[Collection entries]

-.-.-

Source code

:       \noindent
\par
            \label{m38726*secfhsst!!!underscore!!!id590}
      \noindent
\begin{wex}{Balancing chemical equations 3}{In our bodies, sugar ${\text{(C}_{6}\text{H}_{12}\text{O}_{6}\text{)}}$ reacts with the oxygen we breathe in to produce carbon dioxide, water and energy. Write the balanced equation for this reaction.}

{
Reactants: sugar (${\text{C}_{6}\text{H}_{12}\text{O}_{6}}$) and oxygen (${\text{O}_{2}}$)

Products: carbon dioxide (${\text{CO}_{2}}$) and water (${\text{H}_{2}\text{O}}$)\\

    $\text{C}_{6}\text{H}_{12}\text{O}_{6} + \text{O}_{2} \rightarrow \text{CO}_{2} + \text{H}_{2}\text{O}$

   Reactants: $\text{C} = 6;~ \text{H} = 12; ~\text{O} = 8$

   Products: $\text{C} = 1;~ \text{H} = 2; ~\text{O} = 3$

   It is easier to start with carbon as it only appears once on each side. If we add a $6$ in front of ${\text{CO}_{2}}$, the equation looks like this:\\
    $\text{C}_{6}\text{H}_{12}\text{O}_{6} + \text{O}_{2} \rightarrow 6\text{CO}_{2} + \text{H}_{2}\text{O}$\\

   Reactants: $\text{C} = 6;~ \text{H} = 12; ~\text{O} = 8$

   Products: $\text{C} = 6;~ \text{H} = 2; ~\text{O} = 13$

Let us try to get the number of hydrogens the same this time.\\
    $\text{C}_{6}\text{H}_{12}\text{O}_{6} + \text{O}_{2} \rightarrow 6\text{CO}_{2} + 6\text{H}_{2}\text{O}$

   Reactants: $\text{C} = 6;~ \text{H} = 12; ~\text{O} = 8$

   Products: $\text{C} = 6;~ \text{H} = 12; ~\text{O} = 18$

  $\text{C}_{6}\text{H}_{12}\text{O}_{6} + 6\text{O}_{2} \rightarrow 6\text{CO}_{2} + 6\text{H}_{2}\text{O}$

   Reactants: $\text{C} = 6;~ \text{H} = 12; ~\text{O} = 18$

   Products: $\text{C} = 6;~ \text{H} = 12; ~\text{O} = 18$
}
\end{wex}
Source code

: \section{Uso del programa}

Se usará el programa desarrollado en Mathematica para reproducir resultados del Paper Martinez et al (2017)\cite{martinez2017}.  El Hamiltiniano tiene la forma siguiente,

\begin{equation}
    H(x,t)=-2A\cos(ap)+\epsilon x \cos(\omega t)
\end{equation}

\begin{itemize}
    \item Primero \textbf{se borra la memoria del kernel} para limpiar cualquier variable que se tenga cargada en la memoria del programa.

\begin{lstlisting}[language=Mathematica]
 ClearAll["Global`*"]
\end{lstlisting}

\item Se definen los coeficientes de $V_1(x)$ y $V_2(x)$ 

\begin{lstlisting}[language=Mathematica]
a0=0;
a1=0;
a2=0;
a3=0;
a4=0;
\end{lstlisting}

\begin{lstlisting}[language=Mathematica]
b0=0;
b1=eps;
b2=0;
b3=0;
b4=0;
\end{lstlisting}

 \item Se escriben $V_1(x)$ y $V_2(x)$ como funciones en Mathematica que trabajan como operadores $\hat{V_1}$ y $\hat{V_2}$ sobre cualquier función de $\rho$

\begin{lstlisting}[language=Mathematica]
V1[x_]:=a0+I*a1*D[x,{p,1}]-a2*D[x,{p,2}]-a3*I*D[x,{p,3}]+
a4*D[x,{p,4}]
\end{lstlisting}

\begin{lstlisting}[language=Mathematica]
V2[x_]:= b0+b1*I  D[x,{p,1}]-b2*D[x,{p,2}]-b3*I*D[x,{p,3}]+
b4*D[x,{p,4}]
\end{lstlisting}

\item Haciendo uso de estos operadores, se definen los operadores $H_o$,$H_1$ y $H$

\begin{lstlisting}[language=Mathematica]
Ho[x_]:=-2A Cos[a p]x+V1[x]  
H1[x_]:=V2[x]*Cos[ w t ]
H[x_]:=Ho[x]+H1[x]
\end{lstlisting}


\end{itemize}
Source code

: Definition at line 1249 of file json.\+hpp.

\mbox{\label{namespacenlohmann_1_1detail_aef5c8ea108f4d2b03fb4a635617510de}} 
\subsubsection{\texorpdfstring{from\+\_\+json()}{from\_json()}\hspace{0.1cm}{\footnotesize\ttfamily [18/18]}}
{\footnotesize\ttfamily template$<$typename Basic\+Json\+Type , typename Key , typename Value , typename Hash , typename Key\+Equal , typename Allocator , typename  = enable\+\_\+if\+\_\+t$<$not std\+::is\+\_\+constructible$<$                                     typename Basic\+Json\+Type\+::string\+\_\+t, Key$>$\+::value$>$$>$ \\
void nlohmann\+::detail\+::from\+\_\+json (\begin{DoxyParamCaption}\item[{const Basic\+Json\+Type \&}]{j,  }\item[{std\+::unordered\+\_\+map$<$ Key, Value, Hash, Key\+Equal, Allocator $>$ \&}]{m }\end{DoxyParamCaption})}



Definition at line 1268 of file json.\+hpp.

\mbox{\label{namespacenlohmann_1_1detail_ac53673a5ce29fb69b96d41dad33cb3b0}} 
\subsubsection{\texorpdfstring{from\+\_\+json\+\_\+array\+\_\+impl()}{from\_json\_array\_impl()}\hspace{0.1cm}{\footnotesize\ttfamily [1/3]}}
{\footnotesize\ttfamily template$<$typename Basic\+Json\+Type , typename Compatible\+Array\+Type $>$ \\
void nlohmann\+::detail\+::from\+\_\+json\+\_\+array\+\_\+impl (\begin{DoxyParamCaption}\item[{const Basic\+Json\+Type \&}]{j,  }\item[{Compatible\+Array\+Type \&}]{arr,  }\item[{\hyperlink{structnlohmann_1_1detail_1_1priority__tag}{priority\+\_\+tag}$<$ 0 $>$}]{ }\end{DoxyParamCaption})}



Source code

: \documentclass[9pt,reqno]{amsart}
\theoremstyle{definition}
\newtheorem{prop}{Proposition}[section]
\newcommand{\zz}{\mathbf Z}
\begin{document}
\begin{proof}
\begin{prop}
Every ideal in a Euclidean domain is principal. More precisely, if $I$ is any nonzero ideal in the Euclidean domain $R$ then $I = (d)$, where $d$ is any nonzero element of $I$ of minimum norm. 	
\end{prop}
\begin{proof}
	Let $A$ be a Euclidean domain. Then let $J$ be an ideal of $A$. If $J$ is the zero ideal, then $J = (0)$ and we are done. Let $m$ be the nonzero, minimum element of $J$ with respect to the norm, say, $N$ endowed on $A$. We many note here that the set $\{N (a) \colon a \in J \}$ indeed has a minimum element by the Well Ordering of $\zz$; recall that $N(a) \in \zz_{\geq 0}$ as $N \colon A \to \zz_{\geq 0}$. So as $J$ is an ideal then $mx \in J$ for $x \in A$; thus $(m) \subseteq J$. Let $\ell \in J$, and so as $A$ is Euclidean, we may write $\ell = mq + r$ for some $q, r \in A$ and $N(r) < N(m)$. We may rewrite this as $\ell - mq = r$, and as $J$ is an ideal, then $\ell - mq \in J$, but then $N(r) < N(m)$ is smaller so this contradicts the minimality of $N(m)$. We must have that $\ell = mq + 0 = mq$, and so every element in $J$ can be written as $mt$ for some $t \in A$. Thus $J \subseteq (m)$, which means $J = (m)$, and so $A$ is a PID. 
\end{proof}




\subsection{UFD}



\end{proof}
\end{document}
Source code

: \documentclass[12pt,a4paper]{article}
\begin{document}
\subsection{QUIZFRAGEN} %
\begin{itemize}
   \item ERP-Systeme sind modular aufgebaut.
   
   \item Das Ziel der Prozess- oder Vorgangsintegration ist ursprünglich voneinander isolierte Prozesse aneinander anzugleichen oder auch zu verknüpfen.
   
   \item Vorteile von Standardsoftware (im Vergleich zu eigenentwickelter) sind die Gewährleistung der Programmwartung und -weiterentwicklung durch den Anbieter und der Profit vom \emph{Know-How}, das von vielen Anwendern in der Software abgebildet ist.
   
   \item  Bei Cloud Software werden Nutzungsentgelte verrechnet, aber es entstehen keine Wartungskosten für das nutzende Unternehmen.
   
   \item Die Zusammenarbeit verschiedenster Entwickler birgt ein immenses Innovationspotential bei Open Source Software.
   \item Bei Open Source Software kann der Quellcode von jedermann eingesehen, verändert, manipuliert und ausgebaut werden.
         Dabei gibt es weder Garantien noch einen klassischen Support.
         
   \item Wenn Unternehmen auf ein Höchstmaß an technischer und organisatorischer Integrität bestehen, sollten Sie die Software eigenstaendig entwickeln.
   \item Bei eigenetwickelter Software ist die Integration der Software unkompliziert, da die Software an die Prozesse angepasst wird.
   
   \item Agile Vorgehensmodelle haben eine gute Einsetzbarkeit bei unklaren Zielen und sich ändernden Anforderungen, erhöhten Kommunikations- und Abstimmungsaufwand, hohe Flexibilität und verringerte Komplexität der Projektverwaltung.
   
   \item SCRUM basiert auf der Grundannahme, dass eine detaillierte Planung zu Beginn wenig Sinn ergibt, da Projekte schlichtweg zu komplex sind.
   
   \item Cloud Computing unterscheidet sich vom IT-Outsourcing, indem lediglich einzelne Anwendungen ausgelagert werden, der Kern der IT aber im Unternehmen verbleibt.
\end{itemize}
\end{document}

-.-.-

ABOUT THIS TASK:
Would you filter the entries above and keep each line that has the word "Euclidean"?

RESULT FOR THIS EXERCISE:
Every ideal in a Euclidean domain is principal. More precisely, if $I$ is any nonzero ideal in the Euclidean domain $R$ then $I = (d)$, where $d$ is any nonzero element of $I$ of minimum norm. 	
	Let $A$ be a Euclidean domain. Then let $J$ be an ideal of $A$. If $J$ is the zero ideal, then $J = (0)$ and we are done. Let $m$ be the nonzero, minimum element of $J$ with respect to the norm, say, $N$ endowed on $A$. We many note here that the set $\{N (a) \colon a \in J \}$ indeed has a minimum element by the Well Ordering of $\zz$; recall that $N(a) \in \zz_{\geq 0}$ as $N \colon A \to \zz_{\geq 0}$. So as $J$ is an ideal then $mx \in J$ for $x \in A$; thus $(m) \subseteq J$. Let $\ell \in J$, and so as $A$ is Euclidean, we may write $\ell = mq + r$ for some $q, r \in A$ and $N(r) < N(m)$. We may rewrite this as $\ell - mq = r$, and as $J$ is an ideal, then $\ell - mq \in J$, but then $N(r) < N(m)$ is smaller so this contradicts the minimality of $N(m)$. We must have that $\ell = mq + 0 = mq$, and so every element in $J$ can be written as $mt$ for some $t \in A$. Thus $J \subseteq (m)$, which means $J = (m)$, and so $A$ is a PID. 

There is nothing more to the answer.